**Source texts of formatted documents:**
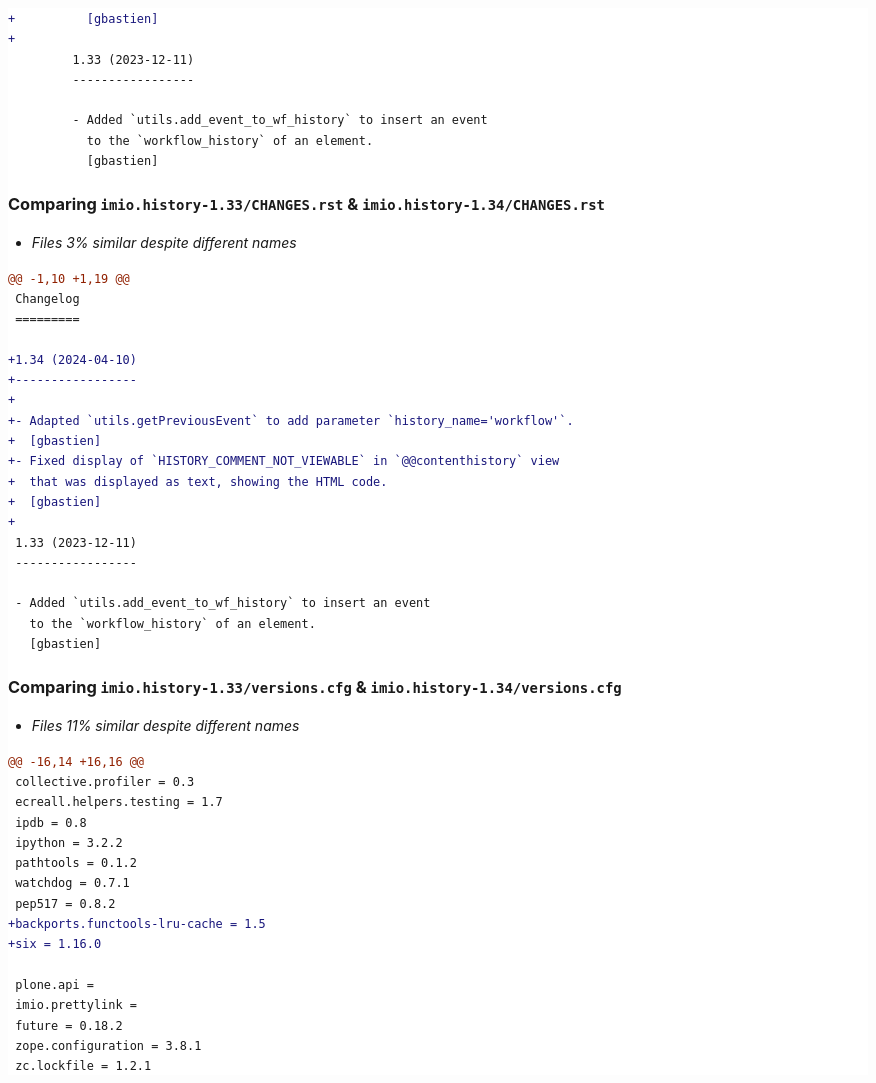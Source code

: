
 ```diff
+          [gbastien]
+        
         1.33 (2023-12-11)
         -----------------
         
         - Added `utils.add_event_to_wf_history` to insert an event
           to the `workflow_history` of an element.
           [gbastien]
```

### Comparing `imio.history-1.33/CHANGES.rst` & `imio.history-1.34/CHANGES.rst`

 * *Files 3% similar despite different names*

```diff
@@ -1,10 +1,19 @@
 Changelog
 =========
 
+1.34 (2024-04-10)
+-----------------
+
+- Adapted `utils.getPreviousEvent` to add parameter `history_name='workflow'`.
+  [gbastien]
+- Fixed display of `HISTORY_COMMENT_NOT_VIEWABLE` in `@@contenthistory` view
+  that was displayed as text, showing the HTML code.
+  [gbastien]
+
 1.33 (2023-12-11)
 -----------------
 
 - Added `utils.add_event_to_wf_history` to insert an event
   to the `workflow_history` of an element.
   [gbastien]
```

### Comparing `imio.history-1.33/versions.cfg` & `imio.history-1.34/versions.cfg`

 * *Files 11% similar despite different names*

```diff
@@ -16,14 +16,16 @@
 collective.profiler = 0.3
 ecreall.helpers.testing = 1.7
 ipdb = 0.8
 ipython = 3.2.2
 pathtools = 0.1.2
 watchdog = 0.7.1
 pep517 = 0.8.2
+backports.functools-lru-cache = 1.5
+six = 1.16.0
 
 plone.api =
 imio.prettylink =
 future = 0.18.2
 zope.configuration = 3.8.1
 zc.lockfile = 1.2.1
```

**YOUR TASK:** Without any pictures, return the entries exactly as given.

**RESPONSE:**
Source code

:
 ```diff
+          [gbastien]
+        
         1.33 (2023-12-11)
         -----------------
         
         - Added `utils.add_event_to_wf_history` to insert an event
           to the `workflow_history` of an element.
           [gbastien]
```

### Comparing `imio.history-1.33/CHANGES.rst` & `imio.history-1.34/CHANGES.rst`

 * *Files 3% similar despite different names*

```diff
@@ -1,10 +1,19 @@
 Changelog
 =========
 
+1.34 (2024-04-10)
+-----------------
+
+- Adapted `utils.getPreviousEvent` to add parameter `history_name='workflow'`.
+  [gbastien]
+- Fixed display of `HISTORY_COMMENT_NOT_VIEWABLE` in `@@contenthistory` view
+  that was displayed as text, showing the HTML code.
+  [gbastien]
+
 1.33 (2023-12-11)
 -----------------
 
 - Added `utils.add_event_to_wf_history` to insert an event
   to the `workflow_history` of an element.
   [gbastien]
```

### Comparing `imio.history-1.33/versions.cfg` & `imio.history-1.34/versions.cfg`

 * *Files 11% similar despite different names*

```diff
@@ -16,14 +16,16 @@
 collective.profiler = 0.3
 ecreall.helpers.testing = 1.7
 ipdb = 0.8
 ipython = 3.2.2
 pathtools = 0.1.2
 watchdog = 0.7.1
 pep517 = 0.8.2
+backports.functools-lru-cache = 1.5
+six = 1.16.0
 
 plone.api =
 imio.prettylink =
 future = 0.18.2
 zope.configuration = 3.8.1
 zc.lockfile = 1.2.1
```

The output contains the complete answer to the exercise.